I first posted this in a discussion thread about what Ennis knew and when and why he acted as he did, but realized it fits better in here.
I think I may have reached some sort of "inner peace" about what Ennis (and Jack) consciously or subconsciously knew and thought and felt and why they did or didn't do, or say, or feel, or be...... Perhaps it's just the eye of the Brokeback hurricane I'm experiencing at the moment. About time too, after much more than half a year of this.
I've always believed they both know and acknowledge to themselves they love the other, early on in their story, - Ennis too, even if he didn't use the word. In the midst of all their struggles they both knew what they had. I still firmly believe that. I've been wearing my necklace with 2 silver cowboy hat charms quite a lot lately and the reason I like it so much is because it to me *is* a beautiful symbol of deep and abiding and acknowledged love.

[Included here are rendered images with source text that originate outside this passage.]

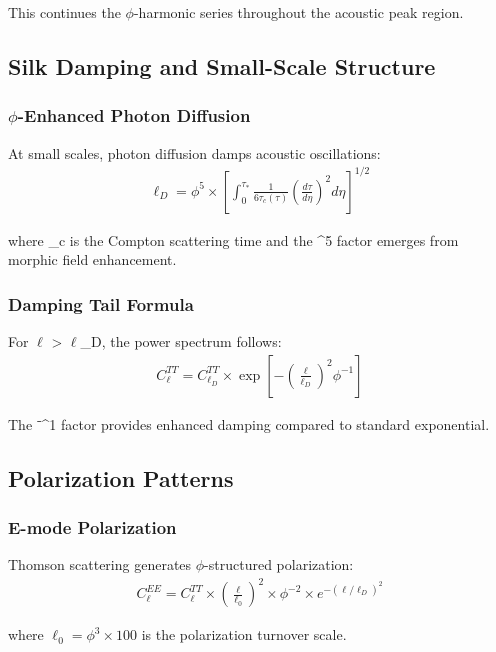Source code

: This continues the $\phi$-harmonic series throughout the acoustic peak region.

\subsection{Silk Damping and Small-Scale Structure}

\subsubsection{$\phi$-Enhanced Photon Diffusion}

At small scales, photon diffusion damps acoustic oscillations:
\begin{align}
\ell_D = \phi^5 \times \left[\int_0^{\tau_*} \frac{1}{6\tau_c(\tau)} \left(\frac{d\tau}{d\eta}\right)^2 d\eta\right]^{1/2}
\end{align}

where \tau_c is the Compton scattering time and the \phi^5 factor emerges from morphic field enhancement.

\subsubsection{Damping Tail Formula}

For $\ell$ > $\ell$_D, the power spectrum follows:
\begin{align}
C_\ell^{TT} = C_{\ell_D}^{TT} \times \exp\left[-\left(\frac{\ell}{\ell_D}\right)^2 \phi^{-1}\right]
\end{align}

The \phi⁻^1 factor provides enhanced damping compared to standard exponential.

\subsection{Polarization Patterns}

\subsubsection{E-mode Polarization}

Thomson scattering generates $\phi$-structured polarization:
\begin{align}
C_\ell^{EE} = C_\ell^{TT} \times \left(\frac{\ell}{\ell_0}\right)^2 \times \phi^{-2} \times e^{-(\ell/\ell_D)^2}
\end{align}

where $\ell_0 = \phi^3 \times 100$ is the polarization turnover scale.

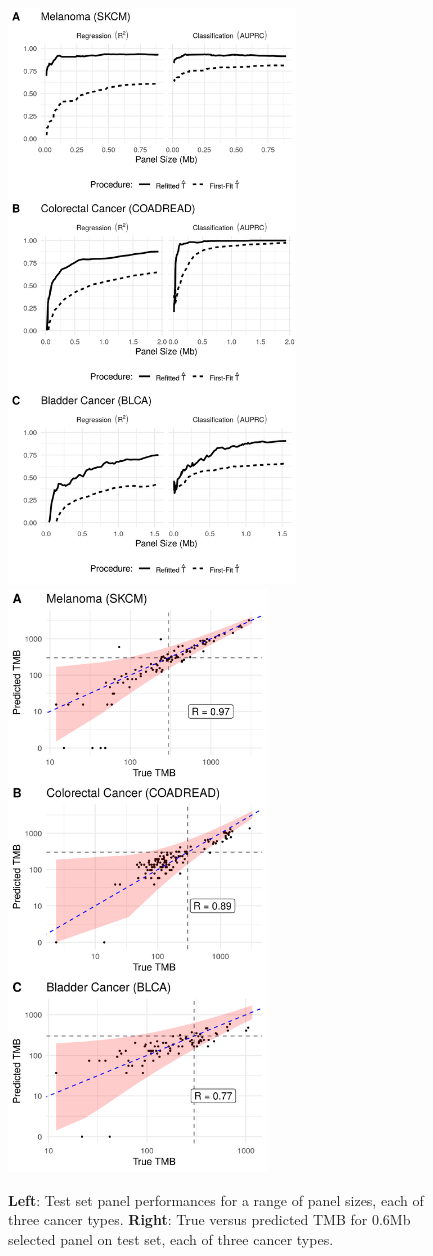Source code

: \documentclass[12pt]{article}
\begin{document}
\begin{figure}[h]
    \centering
    \includegraphics[width=3in]{results/figures/joint_version_fig6.png} \hspace{5pt}
    \includegraphics[width=2.7in]{results/figures/joint_version_fig8.png}
    \caption{\textbf{Left}: Test set panel performances for a range of panel sizes, each of three cancer types. \textbf{Right}: True versus predicted TMB for 0.6Mb selected panel on test set, each of three cancer types.
    \label{fig:joint_versions_figs68}}
\end{figure}
\newpage
\end{document}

All the tragedy and missed opportunities and twarthed hopes and dreams in the film serves to put the love story in high relief, make it stand out all the clearer and more beautiful. Ennis and Jack had their love for each other tested and tried like few others, and they both had to make significant personal sacrifices, and still the love held. And even if they did not have much time together, and the entirely happy times were few, - they *did* have them. Moments of perfect happiness and passionate love with the one person they were destined to be with in all the world. What speaks to me especially is the very fact that what they had was so deeply real and true and pure despite all the pain and grief and loss, all the adversity, dangers, obstacles, difficulties, misunderstandings and setbacks. Perhaps you won't even ever be able to *experience* that level of truth and intense beauty in your life unless you also go through those darkest of places and the most difficult of times. That speaks to me on a *very* personal level these days.
Look at the male/female couples in the film. Not only Ennis's and Jack's marriages, but the other couples. They should have it easier as far as being a couple and having a relationship goes. Alma and Monroe, Jack's parents, Lureen's parents... (I won't even mention the Malones). Yet not a couple in sight who I could be made to believe has *ever* once for a minute felt the kind of passion for each other that Jack and Ennis share for 20 years. Their mutual passion is one of a kind in their world. And well, their whole story just moves me profoundly. Still. After all this time.
So though I'm sure I'll be diving back into discussions of events and actions and emotions and psychological make-up and the impact of childhood traumas and society's oppression and so on....... for now I'm just enjoying this peaceful
Brokeback=love feeling , and from that perspective will continue reading and mulling over what everyone has to say.